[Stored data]
--- START ---
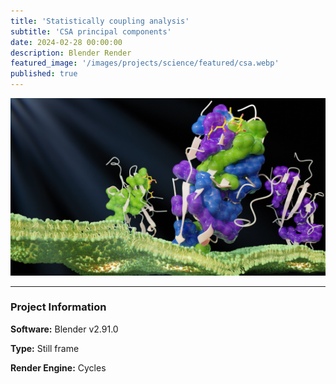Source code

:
 ```yaml
---
title: 'Statistically coupling analysis'
subtitle: 'CSA principal components'
date: 2024-02-28 00:00:00
description: Blender Render
featured_image: '/images/projects/science/featured/csa.webp'
published: true
---
```


![](/images/projects/science/full_size/csa.webp)

---

### Project Information

**Software:** Blender v2.91.0

**Type:** Still frame

**Render Engine:** Cycles
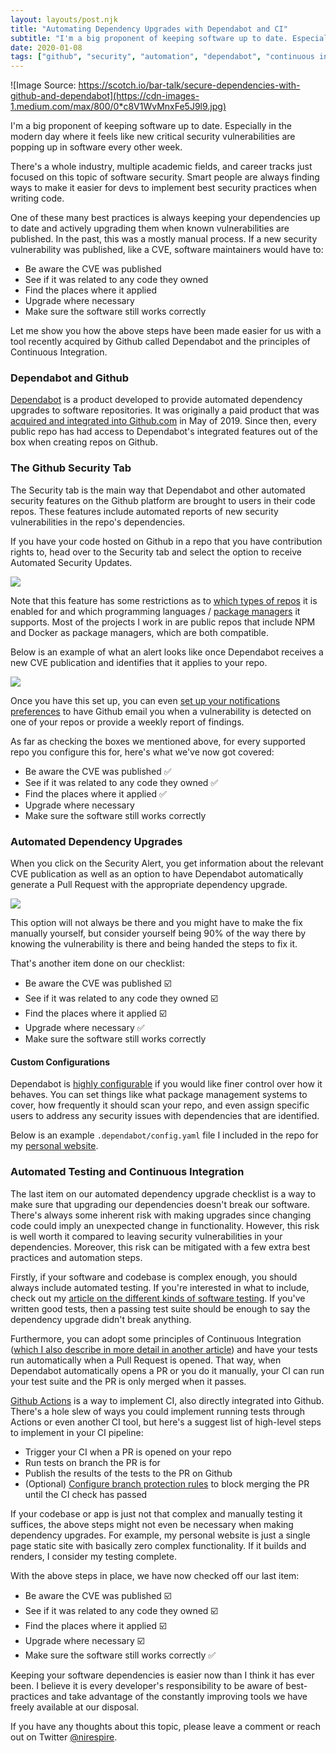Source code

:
 ```yaml
---
layout: layouts/post.njk
title: "Automating Dependency Upgrades with Dependabot and CI"
subtitle: "I'm a big proponent of keeping software up to date. Especially in the modern day where it feels like new critical security vulnerabilities..."
date: 2020-01-08
tags: ["github", "security", "automation", "dependabot", "continuous integration"]
---
```


![Image Source: https://scotch.io/bar-talk/secure-dependencies-with-github-and-dependabot](https://cdn-images-1.medium.com/max/800/0*c8V1WvMnxFe5J9l9.jpg)

I'm a big proponent of keeping software up to date. Especially in the modern day where it feels like new critical security vulnerabilities are popping up in software every other week.

There's a whole industry, multiple academic fields, and career tracks just focused on this topic of software security. Smart people are always finding ways to make it easier for devs to implement best security practices when writing code.

One of these many best practices is always keeping your dependencies up to date and actively upgrading them when known vulnerabilities are published. In the past, this was a mostly manual process. If a new security vulnerability was published, like a CVE, software maintainers would have to:

* Be aware the CVE was published
* See if it was related to any code they owned
* Find the places where it applied
* Upgrade where necessary
* Make sure the software still works correctly

Let me show you how the above steps have been made easier for us with a tool recently acquired by Github called Dependabot and the principles of Continuous Integration.

### Dependabot and Github

[Dependabot](https://dependabot.com/) is a product developed to provide automated dependency upgrades to software repositories. It was originally a paid product that was [acquired and integrated into Github.com](https://dependabot.com/blog/hello-github/) in May of 2019. Since then, every public repo has had access to Dependabot's integrated features out of the box when creating repos on Github.

### The Github Security Tab

The Security tab is the main way that Dependabot and other automated security features on the Github platform are brought to users in their code repos. These features include automated reports of new security vulnerabilities in the repo's dependencies.

If you have your code hosted on Github in a repo that you have contribution rights to, head over to the Security tab and select the option to receive Automated Security Updates.

![](https://cdn-images-1.medium.com/max/1200/1*XE6Mv5jjflMWpfiHrSDIPg.png)

Note that this feature has some restrictions as to [which types of repos](https://help.github.com/en/github/managing-security-vulnerabilities/configuring-automated-security-updates#supported-repositories) it is enabled for and which programming languages / [package managers](https://help.github.com/en/github/visualizing-repository-data-with-graphs/listing-the-packages-that-a-repository-depends-on#supported-package-ecosystems) it supports. Most of the projects I work in are public repos that include NPM and Docker as package managers, which are both compatible.

Below is an example of what an alert looks like once Dependabot receives a new CVE publication and identifies that it applies to your repo.

![](https://cdn-images-1.medium.com/max/800/1*_4dgK4ls18dixzyhAf8-rA.png)

Once you have this set up, you can even [set up your notifications preferences](https://help.github.com/en/github/receiving-notifications-about-activity-on-github/choosing-the-delivery-method-for-your-notifications#choosing-the-delivery-method-for-security-alerts-for-vulnerable-dependencies) to have Github email you when a vulnerability is detected on one of your repos or provide a weekly report of findings.

As far as checking the boxes we mentioned above, for every supported repo you configure this for, here's what we've now got covered:

* Be aware the CVE was published ✅
* See if it was related to any code they owned ✅
* Find the places where it applied ✅
* Upgrade where necessary
* Make sure the software still works correctly

### Automated Dependency Upgrades

When you click on the Security Alert, you get information about the relevant CVE publication as well as an option to have Dependabot automatically generate a Pull Request with the appropriate dependency upgrade.

![](https://cdn-images-1.medium.com/max/800/1*a8o-fT0m47cQxfO_Usjbyg.png)

This option will not always be there and you might have to make the fix manually yourself, but consider yourself being 90% of the way there by knowing the vulnerability is there and being handed the steps to fix it.

That's another item done on our checklist:

* Be aware the CVE was published ☑️
* See if it was related to any code they owned ☑️
* Find the places where it applied ☑️
* Upgrade where necessary ✅
* Make sure the software still works correctly

#### Custom Configurations

Dependabot is [highly configurable](https://dependabot.com/docs/config-file/) if you would like finer control over how it behaves. You can set things like what package management systems to cover, how frequently it should scan your repo, and even assign specific users to address any security issues with dependencies that are identified.

Below is an example `.dependabot/config.yaml` file I included in the repo for my [personal website](https://sanjaynair.me/).

<script src="https://gist.github.com/Nirespire/04838f40753f691feb73a26452ce86d4.js"></script>

### Automated Testing and Continuous Integration

The last item on our automated dependency upgrade checklist is a way to make sure that upgrading our dependencies doesn't break our software. There's always some inherent risk with making upgrades since changing code could imply an unexpected change in functionality. However, this risk is well worth it compared to leaving security vulnerabilities in your dependencies. Moreover, this risk can be mitigated with a few extra best practices and automation steps.

Firstly, if your software and codebase is complex enough, you should always include automated testing. If you're interested in what to include, check out my [article on the different kinds of software testing](https://medium.com/@nirespire/the-wide-world-of-software-testing-d38835b8c90e?source=friends_link&sk=59f792763562bf7110f07c5127e8a598). If you've written good tests, then a passing test suite should be enough to say the dependency upgrade didn't break anything.

Furthermore, you can adopt some principles of Continuous Integration ([which I also describe in more detail in another article](https://medium.com/@nirespire/what-is-cicd-concepts-in-continuous-integration-and-deployment-4fe3f6625007)) and have your tests run automatically when a Pull Request is opened. That way, when Dependabot automatically opens a PR or you do it manually, your CI can run your test suite and the PR is only merged when it passes.

[Github Actions](https://github.com/features/actions) is a way to implement CI, also directly integrated into Github. There's a hole slew of ways you could implement running tests through Actions or even another CI tool, but here's a suggest list of high-level steps to implement in your CI pipeline:

* Trigger your CI when a PR is opened on your repo
* Run tests on branch the PR is for
* Publish the results of the tests to the PR on Github
* (Optional) [Configure branch protection rules](https://help.github.com/en/github/administering-a-repository/configuring-protected-branches) to block merging the PR until the CI check has passed

If your codebase or app is just not that complex and manually testing it suffices, the above steps might not even be necessary when making dependency upgrades. For example, my personal website is just a single page static site with basically zero complex functionality. If it builds and renders, I consider my testing complete.

With the above steps in place, we have now checked off our last item:

* Be aware the CVE was published ☑️
* See if it was related to any code they owned ☑️
* Find the places where it applied ☑️
* Upgrade where necessary ☑️
* Make sure the software still works correctly ✅

Keeping your software dependencies is easier now than I think it has ever been. I believe it is every developer's responsibility to be aware of best-practices and take advantage of the constantly improving tools we have freely available at our disposal.

If you have any thoughts about this topic, please leave a comment or reach out on Twitter [@nirespire](https://twitter.com/Nirespire).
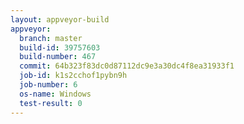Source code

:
 ```yaml
---
layout: appveyor-build
appveyor:
  branch: master
  build-id: 39757603
  build-number: 467
  commit: 64b323f83dc0d87112dc9e3a30dc4f8ea31933f1
  job-id: k1s2cchof1pybn9h
  job-number: 6
  os-name: Windows
  test-result: 0
---
```

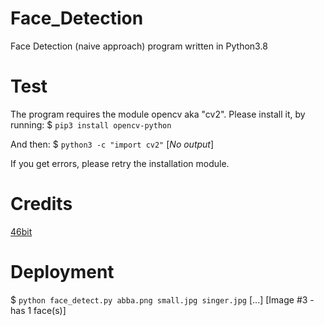 # Face_Detection

Face Detection (naive approach) program written in Python3.8

# Test

The program requires the module opencv aka "cv2". Please install it, by running:
$ ```pip3 install opencv-python```

And then:
$ ```python3 -c "import cv2"```
[*No output*]

If you get errors, please retry the installation module.

# Credits

[46bit](https://gist.github.com/46bit/d49f6fd44b9e690a6ac5)

# Deployment

$ ```python face_detect.py abba.png small.jpg singer.jpg```
[...]
[Image #3 - has 1 face(s)]
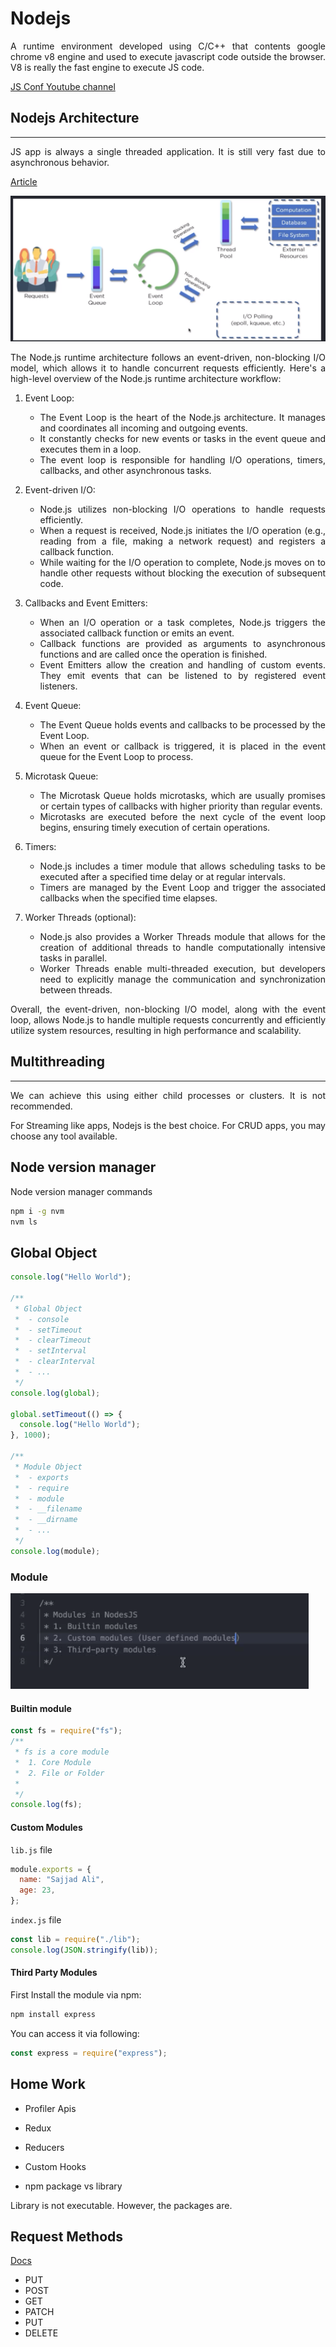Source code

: <div style="text-align: justify;">

# Nodejs

A runtime environment developed using C/C++ that contents google chrome v8 engine and used to execute javascript code outside the browser. V8 is really the fast engine to execute JS code.

[JS Conf Youtube channel](https://www.youtube.com/@jsconf_)

## Nodejs Architecture

---

JS app is always a single threaded application. It is still very fast due to asynchronous behavior.

[Article](https://www.simplilearn.com/understanding-node-js-architecture-article)

![Nodejs Architecture workflow](image/README/1686373894680.png)

The Node.js runtime architecture follows an event-driven, non-blocking I/O model, which allows it to handle concurrent requests efficiently. Here's a high-level overview of the Node.js runtime architecture workflow:

1. Event Loop:

   - The Event Loop is the heart of the Node.js architecture. It manages and coordinates all incoming and outgoing events.
   - It constantly checks for new events or tasks in the event queue and executes them in a loop.
   - The event loop is responsible for handling I/O operations, timers, callbacks, and other asynchronous tasks.

2. Event-driven I/O:

   - Node.js utilizes non-blocking I/O operations to handle requests efficiently.
   - When a request is received, Node.js initiates the I/O operation (e.g., reading from a file, making a network request) and registers a callback function.
   - While waiting for the I/O operation to complete, Node.js moves on to handle other requests without blocking the execution of subsequent code.

3. Callbacks and Event Emitters:

   - When an I/O operation or a task completes, Node.js triggers the associated callback function or emits an event.
   - Callback functions are provided as arguments to asynchronous functions and are called once the operation is finished.
   - Event Emitters allow the creation and handling of custom events. They emit events that can be listened to by registered event listeners.

4. Event Queue:

   - The Event Queue holds events and callbacks to be processed by the Event Loop.
   - When an event or callback is triggered, it is placed in the event queue for the Event Loop to process.

5. Microtask Queue:

   - The Microtask Queue holds microtasks, which are usually promises or certain types of callbacks with higher priority than regular events.
   - Microtasks are executed before the next cycle of the event loop begins, ensuring timely execution of certain operations.

6. Timers:

   - Node.js includes a timer module that allows scheduling tasks to be executed after a specified time delay or at regular intervals.
   - Timers are managed by the Event Loop and trigger the associated callbacks when the specified time elapses.

7. Worker Threads (optional):

   - Node.js also provides a Worker Threads module that allows for the creation of additional threads to handle computationally intensive tasks in parallel.
   - Worker Threads enable multi-threaded execution, but developers need to explicitly manage the communication and synchronization between threads.

Overall, the event-driven, non-blocking I/O model, along with the event loop, allows Node.js to handle multiple requests concurrently and efficiently utilize system resources, resulting in high performance and scalability.

## Multithreading

---

We can achieve this using either child processes or clusters. It is not recommended.

For Streaming like apps, Nodejs is the best choice. For CRUD apps, you may choose any tool available.

## Node version manager

Node version manager commands

```sh
npm i -g nvm
nvm ls
```

## Global Object

```js
console.log("Hello World");

/**
 * Global Object
 *  - console
 *  - setTimeout
 *  - clearTimeout
 *  - setInterval
 *  - clearInterval
 *  - ...
 */
console.log(global);

global.setTimeout(() => {
  console.log("Hello World");
}, 1000);

/**
 * Module Object
 *  - exports
 *  - require
 *  - module
 *  - __filename
 *  - __dirname
 *  - ...
 */
console.log(module);
```

### Module

![Types of Modules](image/README/1686383268811.png)

#### Builtin module

```js
const fs = require("fs");
/**
 * fs is a core module
 *  1. Core Module
 *  2. File or Folder
 *
 */
console.log(fs);
```

#### Custom Modules

`lib.js` file

```js
module.exports = {
  name: "Sajjad Ali",
  age: 23,
};
```

`index.js` file

```js
const lib = require("./lib");
console.log(JSON.stringify(lib));
```

#### Third Party Modules

First Install the module via npm:

```sh
npm install express
```

You can access it via following:

```js
const express = require("express");
```

## Home Work

- Profiler Apis
- Redux
- Reducers
- Custom Hooks

- npm package vs library

Library is not executable. However, the packages are.

## Request Methods

[Docs](https://developer.mozilla.org/en-US/docs/Web/HTTP/Methods)

- PUT
- POST
- GET
- PATCH
- PUT
- DELETE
--- END ---
#### Directions for this task:
Which of the lines above carry the string "However"? Pick them out and copy them.

#### Final answer:
The last item on our automated dependency upgrade checklist is a way to make sure that upgrading our dependencies doesn't break our software. There's always some inherent risk with making upgrades since changing code could imply an unexpected change in functionality. However, this risk is well worth it compared to leaving security vulnerabilities in your dependencies. Moreover, this risk can be mitigated with a few extra best practices and automation steps.
Library is not executable. However, the packages are.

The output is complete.